Vigilância e controle de conteúdo na internet

Admirável mundo novo ou 1984? Os dois.A internet hoje é uma das tecnologias mais marcantes na vida cotidiana de grande parte da população urbana e até em parte de segmentos mais excluidos da sociedade. Ela aparece como uma grande ferramenta de comunicação e produção de conteúdo, como uma forma inédita de integração. Há, contudo, uma super valorização da internet como espaço de liberdade e abertura para o novo. É inegável que ela tenha aberto possibilidades nunca antes imaginadas e que continue sendo campo  de relações extremamente inovadoras.
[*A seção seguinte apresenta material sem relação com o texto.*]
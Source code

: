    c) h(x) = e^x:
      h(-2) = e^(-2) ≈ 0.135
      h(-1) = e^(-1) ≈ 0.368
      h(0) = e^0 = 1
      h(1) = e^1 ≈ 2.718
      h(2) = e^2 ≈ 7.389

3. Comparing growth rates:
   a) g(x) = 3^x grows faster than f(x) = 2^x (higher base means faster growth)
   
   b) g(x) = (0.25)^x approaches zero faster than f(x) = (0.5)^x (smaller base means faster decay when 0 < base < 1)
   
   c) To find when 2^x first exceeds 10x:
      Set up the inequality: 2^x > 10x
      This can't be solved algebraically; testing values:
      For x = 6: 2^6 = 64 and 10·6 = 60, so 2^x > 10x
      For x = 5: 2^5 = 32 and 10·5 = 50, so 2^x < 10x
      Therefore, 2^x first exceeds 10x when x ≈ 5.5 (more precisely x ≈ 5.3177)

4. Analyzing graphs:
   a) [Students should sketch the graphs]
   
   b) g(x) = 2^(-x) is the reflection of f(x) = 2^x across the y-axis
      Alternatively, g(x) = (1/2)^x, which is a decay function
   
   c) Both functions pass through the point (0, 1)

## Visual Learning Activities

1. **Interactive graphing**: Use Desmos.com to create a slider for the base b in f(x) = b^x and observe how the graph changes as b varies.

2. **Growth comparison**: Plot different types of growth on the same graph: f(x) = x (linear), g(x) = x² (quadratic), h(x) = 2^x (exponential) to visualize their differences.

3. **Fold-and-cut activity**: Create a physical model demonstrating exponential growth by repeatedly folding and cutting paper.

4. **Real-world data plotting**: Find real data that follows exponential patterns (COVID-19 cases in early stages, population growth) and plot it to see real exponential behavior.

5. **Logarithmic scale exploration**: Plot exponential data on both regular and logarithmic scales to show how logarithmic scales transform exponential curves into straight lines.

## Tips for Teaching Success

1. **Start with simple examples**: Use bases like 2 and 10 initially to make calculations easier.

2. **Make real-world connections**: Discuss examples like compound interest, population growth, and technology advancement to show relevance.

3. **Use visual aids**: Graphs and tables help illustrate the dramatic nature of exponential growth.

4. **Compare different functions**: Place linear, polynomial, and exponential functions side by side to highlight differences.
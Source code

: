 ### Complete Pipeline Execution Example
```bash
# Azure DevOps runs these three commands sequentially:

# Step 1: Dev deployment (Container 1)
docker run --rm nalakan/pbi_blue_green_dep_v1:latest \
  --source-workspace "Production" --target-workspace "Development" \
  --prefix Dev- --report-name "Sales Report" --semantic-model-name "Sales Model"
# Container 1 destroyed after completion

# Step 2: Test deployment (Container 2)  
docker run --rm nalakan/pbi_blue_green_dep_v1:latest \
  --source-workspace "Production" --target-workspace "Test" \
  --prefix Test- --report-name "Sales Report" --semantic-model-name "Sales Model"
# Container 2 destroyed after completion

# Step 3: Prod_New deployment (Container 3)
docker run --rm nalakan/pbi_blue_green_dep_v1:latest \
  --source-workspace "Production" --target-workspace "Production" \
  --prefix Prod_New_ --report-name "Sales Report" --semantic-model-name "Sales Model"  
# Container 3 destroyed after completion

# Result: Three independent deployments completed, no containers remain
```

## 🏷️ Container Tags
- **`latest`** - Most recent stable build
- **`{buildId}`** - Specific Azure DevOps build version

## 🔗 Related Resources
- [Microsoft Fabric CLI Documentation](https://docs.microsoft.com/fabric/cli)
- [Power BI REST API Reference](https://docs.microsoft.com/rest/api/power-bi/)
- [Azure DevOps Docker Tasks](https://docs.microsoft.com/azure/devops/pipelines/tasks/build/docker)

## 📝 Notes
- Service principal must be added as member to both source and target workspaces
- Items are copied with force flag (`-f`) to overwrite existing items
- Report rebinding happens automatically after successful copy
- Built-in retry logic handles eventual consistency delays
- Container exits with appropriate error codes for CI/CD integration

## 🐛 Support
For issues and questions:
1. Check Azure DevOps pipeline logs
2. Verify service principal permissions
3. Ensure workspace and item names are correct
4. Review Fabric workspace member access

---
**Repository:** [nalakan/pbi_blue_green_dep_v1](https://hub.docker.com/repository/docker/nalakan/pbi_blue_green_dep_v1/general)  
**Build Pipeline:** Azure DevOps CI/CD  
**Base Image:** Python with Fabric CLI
Porém, como qualquer outra esfera da sociedade, por mais nova e ainda inexplorada que seja, ela está sujeita às relações sociais que permeiam todos os outros campos da vida. É uma área plena de conflitos e contradições, que articula dentro de si as mesmas disputas que se dão no lado de fora, ainda que com as especificidades determinadas por sua dinâmica própria.

A internet é uma rede distribuída, mas, ainda que ela não dependa de um único ponto central por onde toda a informação passa, ela depende de uma infraestrutura que é controlada por um pequeno grupo de empresas de telecomunicações e governos. Mesmo que você esteja no Brasil e queira se comunicar pela internet com outra pessoa também no Brasil, é muito provável que este contato esteja, de uma forma ou de outra, passando por outro país — normalmente pelos EUA, onde grande parte da infraestrutura da internet está localizada. Essa centralização física (e lógica) é um problema já apontado por diversos ativistas, e existem tentativas de criar novas estruturas de redes, completamente descentralizadas, em que cada participante da rede poderia servir de caminho para os outros. Mas essas obviamente ainda estão muito longe de ser capazes de substituir a internet como conhecemos. Já temos aí uma limitação material e prática do suposto reino da liberdade.

Mas e o conteúdo? O discurso corrente é de que a produção e divulgação de conteúdo na internet é extremamente democrática, que qualquer um pode publicar o que quiser, e que mesmo conteúdo produzido por quem não conta com uma grande estrutura de divulgação pode atingir um publico enorme, impensável sem a internet.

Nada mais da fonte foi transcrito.